Это «знат» означало, что Никиту уж произвели в колдуны и волшбиты.
— И опять — о самой: о том, как лучше всех делает она перевязки, когда сама «стаёт на дежурство», о том, как рученьки ее «будто порхают» над твоей раной, «и ничем-то, ничем тебя не потревожит, не разбередит!»
— Да! Уж эта не скажет: не принимаю в свой госпиталь, которые ниже пупа ранены!

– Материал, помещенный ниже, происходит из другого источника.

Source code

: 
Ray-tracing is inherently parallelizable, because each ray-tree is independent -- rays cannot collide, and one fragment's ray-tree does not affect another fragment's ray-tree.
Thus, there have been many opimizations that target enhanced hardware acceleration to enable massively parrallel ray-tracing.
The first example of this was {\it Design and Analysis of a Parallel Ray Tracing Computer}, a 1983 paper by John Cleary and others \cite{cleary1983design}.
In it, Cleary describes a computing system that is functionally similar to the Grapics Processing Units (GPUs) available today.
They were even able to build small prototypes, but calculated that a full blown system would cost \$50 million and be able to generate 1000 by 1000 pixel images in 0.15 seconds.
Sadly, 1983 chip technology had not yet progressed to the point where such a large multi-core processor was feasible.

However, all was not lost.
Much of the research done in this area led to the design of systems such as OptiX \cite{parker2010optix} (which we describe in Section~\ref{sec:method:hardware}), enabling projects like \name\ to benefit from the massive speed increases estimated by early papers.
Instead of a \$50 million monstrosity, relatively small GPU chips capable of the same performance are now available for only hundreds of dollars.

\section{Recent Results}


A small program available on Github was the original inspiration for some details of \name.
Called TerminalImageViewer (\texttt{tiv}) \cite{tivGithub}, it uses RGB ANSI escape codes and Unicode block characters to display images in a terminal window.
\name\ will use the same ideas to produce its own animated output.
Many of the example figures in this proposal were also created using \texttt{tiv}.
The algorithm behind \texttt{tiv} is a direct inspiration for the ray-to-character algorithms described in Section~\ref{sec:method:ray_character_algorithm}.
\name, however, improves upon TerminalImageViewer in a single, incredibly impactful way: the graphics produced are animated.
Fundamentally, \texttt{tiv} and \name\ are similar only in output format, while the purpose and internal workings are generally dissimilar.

Хохочут. Это потому, что любимым солдатским развлечением при случае стало в хирургических палатах вспоминать про санитарный поезд одной княгини. Прежде чем взять в поезд раненого с поля боя, высланный ею фельдшер осматривал: не ранен ли этот солдат ниже пупка? Таких солдат учредительница поезда, мать княгиня, принимать не велела. Сестрами милосердия у нее работали две ее дочери, только что вышедшие из института благородных девиц: так вот, чтобы не пришлось им перевязывать «неприличные раны»!

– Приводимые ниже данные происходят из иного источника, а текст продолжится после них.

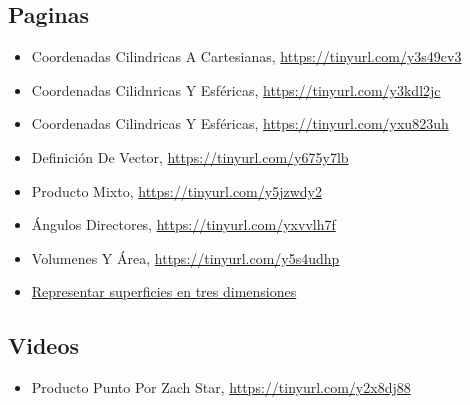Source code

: \documentclass{article}
\begin{document}
\subsection{Paginas}
\label{sec:org4b0e522}
\begin{itemize}
\item Coordenadas Cilindricas A Cartesianas, \url{https://tinyurl.com/y3s49cv3}
\item Coordenadas Cilidnricas Y Esféricas, \url{https://tinyurl.com/y3kdl2jc}
\item Coordenadas Cilindricas Y Esféricas, \url{https://tinyurl.com/yxu823uh}
\item Definición De Vector, \url{https://tinyurl.com/y675y7lb}
\item Producto Mixto, \url{https://tinyurl.com/y5jzwdy2}
\item Ángulos Directores, \url{https://tinyurl.com/yxvvlh7f}
\item Volumenes Y Área, \url{https://tinyurl.com/y5s4udhp}
\item \href{https://www.gaussianos.com/representar-superficies-en-tres-dimensiones/}{Representar superficies en tres dimensiones}
\end{itemize}

\subsection{Videos}
\label{sec:orgad3a2f1}
\begin{itemize}
\item Producto Punto Por Zach Star, \url{https://tinyurl.com/y2x8dj88}
\end{itemize}
\end{document}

Арсению Тихоновичу госпиталь его супруги влетал-таки в копеечку! Подписывая чеки на выплату, он иной раз покряхтывал, качал головою, чертыхался вполголоса. Собирался урезать. Поговорить с женой. А потом, пораздумавши, подсчитавши, убеждался, что с возраставших неудержимо, как снежный ком, катимый по сырому, липкому снегу, прибылей и доходов военного времени все эти траты на раненых представляют собою, в сущности, ничтожный процент. Убеждался и в том, что со времен, когда он взвалил на себя бремя госпиталя, как-то легче стали его взаимоотношения с высокими властями, что к его поставкам на военное ведомство стало замечаться неизменное, небывалое до этого благоприятствование.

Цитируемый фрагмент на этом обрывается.